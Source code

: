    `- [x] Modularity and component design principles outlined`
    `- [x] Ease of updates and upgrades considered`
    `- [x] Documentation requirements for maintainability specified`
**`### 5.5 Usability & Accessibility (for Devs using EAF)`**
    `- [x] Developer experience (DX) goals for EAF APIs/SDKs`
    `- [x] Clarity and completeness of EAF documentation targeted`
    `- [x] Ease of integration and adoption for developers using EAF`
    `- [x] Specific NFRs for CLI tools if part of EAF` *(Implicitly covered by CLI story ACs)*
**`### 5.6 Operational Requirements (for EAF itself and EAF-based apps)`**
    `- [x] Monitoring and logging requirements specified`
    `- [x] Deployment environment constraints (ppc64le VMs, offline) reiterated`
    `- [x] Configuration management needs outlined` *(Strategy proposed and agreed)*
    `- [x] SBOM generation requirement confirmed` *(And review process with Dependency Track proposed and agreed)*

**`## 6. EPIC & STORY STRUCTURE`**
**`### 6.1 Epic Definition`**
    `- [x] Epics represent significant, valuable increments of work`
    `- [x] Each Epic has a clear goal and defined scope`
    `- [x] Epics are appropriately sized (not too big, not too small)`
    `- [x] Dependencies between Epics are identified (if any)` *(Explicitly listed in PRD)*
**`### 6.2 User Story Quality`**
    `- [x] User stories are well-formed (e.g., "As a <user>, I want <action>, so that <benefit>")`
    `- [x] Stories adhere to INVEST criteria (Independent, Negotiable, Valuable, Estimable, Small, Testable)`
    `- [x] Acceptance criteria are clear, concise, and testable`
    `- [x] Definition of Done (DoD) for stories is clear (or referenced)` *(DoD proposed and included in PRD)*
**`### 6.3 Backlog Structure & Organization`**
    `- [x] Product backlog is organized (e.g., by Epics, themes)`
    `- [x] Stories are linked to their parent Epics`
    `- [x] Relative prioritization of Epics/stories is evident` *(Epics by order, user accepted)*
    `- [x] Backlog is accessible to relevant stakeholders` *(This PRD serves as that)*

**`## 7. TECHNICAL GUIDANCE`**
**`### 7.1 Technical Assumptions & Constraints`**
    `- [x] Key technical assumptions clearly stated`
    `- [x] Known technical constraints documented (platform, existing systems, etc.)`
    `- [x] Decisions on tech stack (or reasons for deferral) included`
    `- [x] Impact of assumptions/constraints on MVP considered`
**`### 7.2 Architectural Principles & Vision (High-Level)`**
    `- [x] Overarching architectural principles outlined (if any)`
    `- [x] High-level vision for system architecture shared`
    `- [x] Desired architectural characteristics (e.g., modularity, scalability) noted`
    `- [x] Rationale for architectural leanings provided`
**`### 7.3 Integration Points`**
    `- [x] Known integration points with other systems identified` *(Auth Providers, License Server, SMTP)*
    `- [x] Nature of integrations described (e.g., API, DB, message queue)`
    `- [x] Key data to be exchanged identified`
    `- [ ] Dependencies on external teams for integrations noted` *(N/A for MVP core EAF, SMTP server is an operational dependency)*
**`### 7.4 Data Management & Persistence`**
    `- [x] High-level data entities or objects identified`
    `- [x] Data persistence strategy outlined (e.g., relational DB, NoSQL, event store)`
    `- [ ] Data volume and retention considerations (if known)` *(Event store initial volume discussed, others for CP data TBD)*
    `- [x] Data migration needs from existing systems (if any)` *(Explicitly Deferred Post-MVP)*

━━━━━━

Where the line holding "[x] Stories adhere" appears in the listing above, start reproducing exactly, and end with the line holding "License Server, SMTP)*".

# EXPECTED ANSWER
    `- [x] Stories adhere to INVEST criteria (Independent, Negotiable, Valuable, Estimable, Small, Testable)`
    `- [x] Acceptance criteria are clear, concise, and testable`
    `- [x] Definition of Done (DoD) for stories is clear (or referenced)` *(DoD proposed and included in PRD)*
**`### 6.3 Backlog Structure & Organization`**
    `- [x] Product backlog is organized (e.g., by Epics, themes)`
    `- [x] Stories are linked to their parent Epics`
    `- [x] Relative prioritization of Epics/stories is evident` *(Epics by order, user accepted)*
    `- [x] Backlog is accessible to relevant stakeholders` *(This PRD serves as that)*

**`## 7. TECHNICAL GUIDANCE`**
**`### 7.1 Technical Assumptions & Constraints`**
    `- [x] Key technical assumptions clearly stated`
    `- [x] Known technical constraints documented (platform, existing systems, etc.)`
    `- [x] Decisions on tech stack (or reasons for deferral) included`
    `- [x] Impact of assumptions/constraints on MVP considered`
**`### 7.2 Architectural Principles & Vision (High-Level)`**
    `- [x] Overarching architectural principles outlined (if any)`
    `- [x] High-level vision for system architecture shared`
    `- [x] Desired architectural characteristics (e.g., modularity, scalability) noted`
    `- [x] Rationale for architectural leanings provided`
**`### 7.3 Integration Points`**
    `- [x] Known integration points with other systems identified` *(Auth Providers, License Server, SMTP)*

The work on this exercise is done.